Most notably in an about face from a position of several months back, two large listed entities, Scorpio Bulk (SALT) and Scorpio Tankers (STNG) have announced their decision to install “hybrid ready” scrubbers. This project is very much a work in progress; tersely worded regulatory filings suggested that financing needs would be “material” but little else. A Scorpio executive, speaking at a late September industry gathering, filled in a few of the blanks, saying that more than 100 vessels would be retrofitted, with the timeframe stretching into mid-2020.
Raising finance should not be a problem for the Scorpio companies. A competitor on the dry side, Star Bulk (SBLK), which came onboard the scrubber trend earlier this year, had put a price tag of circa $2m each on scrubbers, which if correct, suggests a capex lump for the Scorpio entities of around $200m.
The Scorpio companies have recently raised liquidity through sale/leaseback transactions, as well through conventional bank credits; in early October, SALT announced a $90m finance deal with a banking stalwarts Nordea and DVB. In the days following the scrubber news release, STNG announced that it would be raising $250m, in a new common shares offering. BofA Merrill Lynch, and BTIG, LLC, a new player making a big splash on the ship finance scene, are acting as joint book-running managers and Clarksons Platou Securities, Inc. is acting as Senior Manager for the Offering.

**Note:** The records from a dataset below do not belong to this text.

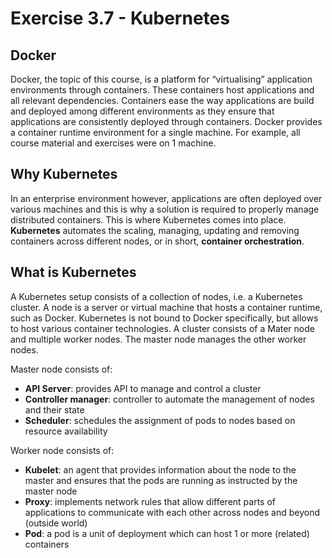 # Exercise 3.7 - Kubernetes

## Docker 
Docker, the topic of this course, is a platform for “virtualising” application environments through containers. These containers host applications and all relevant dependencies. Containers ease the way applications are build and deployed among different environments as they ensure that applications are consistently deployed through containers. 
Docker provides a container runtime environment for a single machine. For example, all course material and exercises were on 1 machine.

## Why Kubernetes
In an enterprise environment however, applications are often deployed over various machines and this is why a solution is required to properly manage distributed containers.
This is where Kubernetes comes into place. **Kubernetes** automates the scaling, managing, updating and removing containers across different nodes, or in short, **container orchestration**. 

## What is Kubernetes
A Kubernetes setup consists of a collection of nodes, i.e. a Kubernetes cluster. A node is a server or virtual machine that hosts a container runtime, such as Docker. Kubernetes is not bound to Docker specifically, but allows to host various container technologies. A cluster consists of a Mater node and multiple worker nodes. The master node manages the other worker nodes.

Master node consists of:
-	**API Server**: provides API to manage and control a cluster
-	**Controller manager**: controller to automate the management of nodes and their state
-	**Scheduler**: schedules the assignment of pods to nodes based on resource availability

Worker node consists of:
-	**Kubelet**: an agent that provides information about the node to the master and ensures that the pods are running as instructed by the master node
-	**Proxy**: implements network rules that allow different parts of applications to communicate with each other across nodes and beyond (outside world)
-	**Pod**: a pod is a unit of deployment which can host 1 or more (related) containers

On the equity side, it would seem that scrubbers have been salutary, at least in the case of SBLK. In an early September piece recommending SBLK shares, JP Morgan analyst Noah Parquette wrote: “We view the commitment to install scrubbers in the full fleet as highly bullish” adding that: “Commitment to install scrubbers on 100% of fleet should increase cash flow growth and also provide downside support.”
This development, with Scorpio reportedly alluding to business benefits of scrubbers, and perhaps positive reactions from the analyst community, provides considerable grist for the cynics among us. Three months ago, Scorpio had publicly expressed caution about scrubbers, noting uncertainties about the availabilities of both the actual scrubber kit, and fuel - price, availability and suitability for engines.
In an industry where memories are very short, it’s worth a reminder that actual hire differentials actually earned by “eco-ships” (especially MR tankers), were dwarfed by Scorpio’s 2012- 2013 claims of vast benefits circa $4,000 per day advantages, in the time charter marketplace, once all the vessels were delivered few years later.
The business benefits of scrubbers seem to be real, with bigger benefits accruing to bigger fuel thirsty vessels. In a just released report, JPM analyst Noah Parquette delved deeply into scrubber issues, including finance. He observed that “Payback period for scrubber is based on vessel type but is very low, ranging up to three years for smaller ships (at $200 per ton fuel oil spread). Larger ships have lower payback periods.” Additionally, he calculated that: “Scrubber NPV is very attractive, in our view. Assuming $5m for a scrubber on a VLCC, IRR is 64% over five years at $200 per ton differential, unfinanced.”
For comparison, around the New York ship finance conference circuit, attendees have been known to salivate when IRR (internal rate of returns) of 15% or more are proffered.
However, future developments may not comport with calculations. The aforementioned fuel market uncertainties have not abated - if readers have any doubts, just watch how many times the phrases “game changer”, “new paradigm” appear in the shipping press when the discussion turns to anything 2020.